Rob Wells, chief executive of the Sandpoint, Idaho–based airframer, says the utility aircraft has found a successful niche in the charter, commercial short-haul, corporate, and cargo markets, but its unique features make it an ideal platform for other applications, such as law enforcement, surveillance and military transport. “We have been working on a concept for a year now, and there is no shortage of interest,” he says.
The Kodiak’s appeal comes from a host of features including its wing, which has a discontinuous leading edge, giving it “fantastic” low-speed performance.
The Kodiak’s high-wing loading also creates a stable platform – a necessity for a surveillance operation. The Kodiak’s cargo pod can store sensors, and its large cargo door allows for the easy transfer of equipment, while the large windows are “ideal”, Wells says, for an observation role. The aircraft also has a 9.5h loiter time.
In April, Quest introduced the second-generation version of the Kodiak – powered by Pratt & Whitney Canada PT6A-34 – and Wells says response to the aircraft has been “overwhelming”, with 10 examples delivered to date.
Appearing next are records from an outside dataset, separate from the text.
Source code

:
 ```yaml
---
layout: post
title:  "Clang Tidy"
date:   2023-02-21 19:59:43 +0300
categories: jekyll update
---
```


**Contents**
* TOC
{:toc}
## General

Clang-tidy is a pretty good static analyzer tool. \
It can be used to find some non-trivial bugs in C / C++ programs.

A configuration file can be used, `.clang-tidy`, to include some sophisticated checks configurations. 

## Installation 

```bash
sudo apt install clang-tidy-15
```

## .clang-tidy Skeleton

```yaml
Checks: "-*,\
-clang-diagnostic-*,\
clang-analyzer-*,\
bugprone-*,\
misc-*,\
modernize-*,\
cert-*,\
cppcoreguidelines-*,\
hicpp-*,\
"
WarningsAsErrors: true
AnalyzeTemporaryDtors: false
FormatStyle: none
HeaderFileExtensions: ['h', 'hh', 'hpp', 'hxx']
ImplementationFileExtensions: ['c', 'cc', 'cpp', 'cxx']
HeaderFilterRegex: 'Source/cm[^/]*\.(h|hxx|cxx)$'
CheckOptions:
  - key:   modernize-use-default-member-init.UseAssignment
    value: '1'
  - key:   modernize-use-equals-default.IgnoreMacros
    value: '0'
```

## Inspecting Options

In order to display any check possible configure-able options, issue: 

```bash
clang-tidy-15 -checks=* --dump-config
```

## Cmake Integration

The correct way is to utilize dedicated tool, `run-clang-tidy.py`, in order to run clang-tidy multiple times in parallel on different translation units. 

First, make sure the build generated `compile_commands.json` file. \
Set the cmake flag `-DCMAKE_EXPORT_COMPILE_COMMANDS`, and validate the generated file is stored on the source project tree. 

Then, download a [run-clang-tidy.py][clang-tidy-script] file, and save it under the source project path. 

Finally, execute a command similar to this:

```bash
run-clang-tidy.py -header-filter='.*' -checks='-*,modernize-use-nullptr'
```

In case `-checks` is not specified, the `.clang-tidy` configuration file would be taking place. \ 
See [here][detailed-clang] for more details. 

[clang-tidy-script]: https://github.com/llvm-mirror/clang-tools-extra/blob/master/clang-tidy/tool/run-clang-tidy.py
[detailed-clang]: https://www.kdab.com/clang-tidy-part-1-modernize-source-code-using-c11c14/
The Series II has a host of new enhancements and equipment, including Garmin’s next generation G1000NXi flightdeck; additional storage in the cockpit; a restyled cargo doorstep to “reduce weight and improve functionality”; and improved fuselage seals to provide “even better” soundproofing and cabin ventilation.
Since its introduction in 2008, Quest has incorporated over 200 enhancements into the short take-off and landing Kodiak, including the introduction of two new interiors; an increased landing weight; and the integration of the Garmin GFC 700 automatic flight control system.
FlightGlobal’s Fleets Analyzer database records a global fleet of more than 255 of the all-metal aircraft. The company shipped 31 examples in 2017.